• [Extracted entries]

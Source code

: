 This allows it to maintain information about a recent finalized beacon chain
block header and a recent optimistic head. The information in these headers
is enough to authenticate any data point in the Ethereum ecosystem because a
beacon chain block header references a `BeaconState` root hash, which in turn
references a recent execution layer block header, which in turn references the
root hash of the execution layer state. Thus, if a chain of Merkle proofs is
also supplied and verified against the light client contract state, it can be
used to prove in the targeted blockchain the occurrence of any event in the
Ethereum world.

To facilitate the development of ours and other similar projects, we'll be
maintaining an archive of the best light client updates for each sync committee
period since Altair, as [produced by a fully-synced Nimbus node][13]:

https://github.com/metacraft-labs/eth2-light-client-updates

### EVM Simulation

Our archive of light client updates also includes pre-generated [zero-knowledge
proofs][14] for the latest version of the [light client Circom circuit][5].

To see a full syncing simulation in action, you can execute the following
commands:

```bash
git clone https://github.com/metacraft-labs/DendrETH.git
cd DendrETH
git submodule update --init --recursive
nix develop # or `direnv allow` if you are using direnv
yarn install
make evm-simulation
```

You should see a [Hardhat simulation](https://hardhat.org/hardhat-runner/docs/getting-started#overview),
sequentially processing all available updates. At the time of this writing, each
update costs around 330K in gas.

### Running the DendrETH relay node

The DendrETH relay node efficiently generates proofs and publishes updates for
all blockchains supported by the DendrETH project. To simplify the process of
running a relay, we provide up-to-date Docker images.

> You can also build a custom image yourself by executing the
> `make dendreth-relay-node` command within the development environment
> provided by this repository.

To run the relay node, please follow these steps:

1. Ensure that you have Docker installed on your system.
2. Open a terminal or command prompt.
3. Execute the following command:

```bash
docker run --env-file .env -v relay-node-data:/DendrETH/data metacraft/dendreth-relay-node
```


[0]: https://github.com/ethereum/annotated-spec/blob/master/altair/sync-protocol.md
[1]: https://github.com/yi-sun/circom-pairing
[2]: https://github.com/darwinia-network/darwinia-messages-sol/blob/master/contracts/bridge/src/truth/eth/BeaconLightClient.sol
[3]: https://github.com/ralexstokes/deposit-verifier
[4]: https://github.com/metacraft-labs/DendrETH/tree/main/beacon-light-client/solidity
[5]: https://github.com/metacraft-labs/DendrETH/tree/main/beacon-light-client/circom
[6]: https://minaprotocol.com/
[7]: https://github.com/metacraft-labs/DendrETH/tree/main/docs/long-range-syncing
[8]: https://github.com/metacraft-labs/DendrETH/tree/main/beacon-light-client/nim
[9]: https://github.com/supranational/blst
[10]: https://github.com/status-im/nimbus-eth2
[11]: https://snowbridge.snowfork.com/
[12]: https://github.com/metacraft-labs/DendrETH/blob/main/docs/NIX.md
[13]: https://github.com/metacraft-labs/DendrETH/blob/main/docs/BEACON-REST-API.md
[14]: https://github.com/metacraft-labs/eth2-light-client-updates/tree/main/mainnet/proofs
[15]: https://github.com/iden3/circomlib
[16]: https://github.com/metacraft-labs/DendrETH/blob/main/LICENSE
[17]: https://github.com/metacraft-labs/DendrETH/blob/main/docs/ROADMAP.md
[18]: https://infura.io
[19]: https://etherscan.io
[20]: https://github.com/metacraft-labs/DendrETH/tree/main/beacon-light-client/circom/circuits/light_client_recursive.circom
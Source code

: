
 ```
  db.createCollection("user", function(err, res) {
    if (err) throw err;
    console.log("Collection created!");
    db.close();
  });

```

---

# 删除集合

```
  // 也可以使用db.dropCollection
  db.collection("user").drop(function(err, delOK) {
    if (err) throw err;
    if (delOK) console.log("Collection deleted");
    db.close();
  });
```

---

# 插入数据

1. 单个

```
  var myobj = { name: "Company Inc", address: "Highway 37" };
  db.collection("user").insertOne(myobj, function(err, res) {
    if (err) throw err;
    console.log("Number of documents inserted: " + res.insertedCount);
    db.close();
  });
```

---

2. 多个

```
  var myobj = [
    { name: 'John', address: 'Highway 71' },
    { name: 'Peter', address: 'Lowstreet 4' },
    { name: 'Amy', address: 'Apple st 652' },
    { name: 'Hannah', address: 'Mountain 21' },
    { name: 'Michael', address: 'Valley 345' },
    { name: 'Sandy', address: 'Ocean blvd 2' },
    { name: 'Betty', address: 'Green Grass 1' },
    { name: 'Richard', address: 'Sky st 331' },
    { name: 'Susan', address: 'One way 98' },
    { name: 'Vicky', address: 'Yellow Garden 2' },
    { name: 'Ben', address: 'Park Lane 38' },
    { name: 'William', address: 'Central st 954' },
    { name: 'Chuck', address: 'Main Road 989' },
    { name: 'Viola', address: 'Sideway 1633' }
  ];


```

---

• [Requirement] For the records above, state the number of lines that contain "hash", and provide nothing further.

• [Solved exercise] 2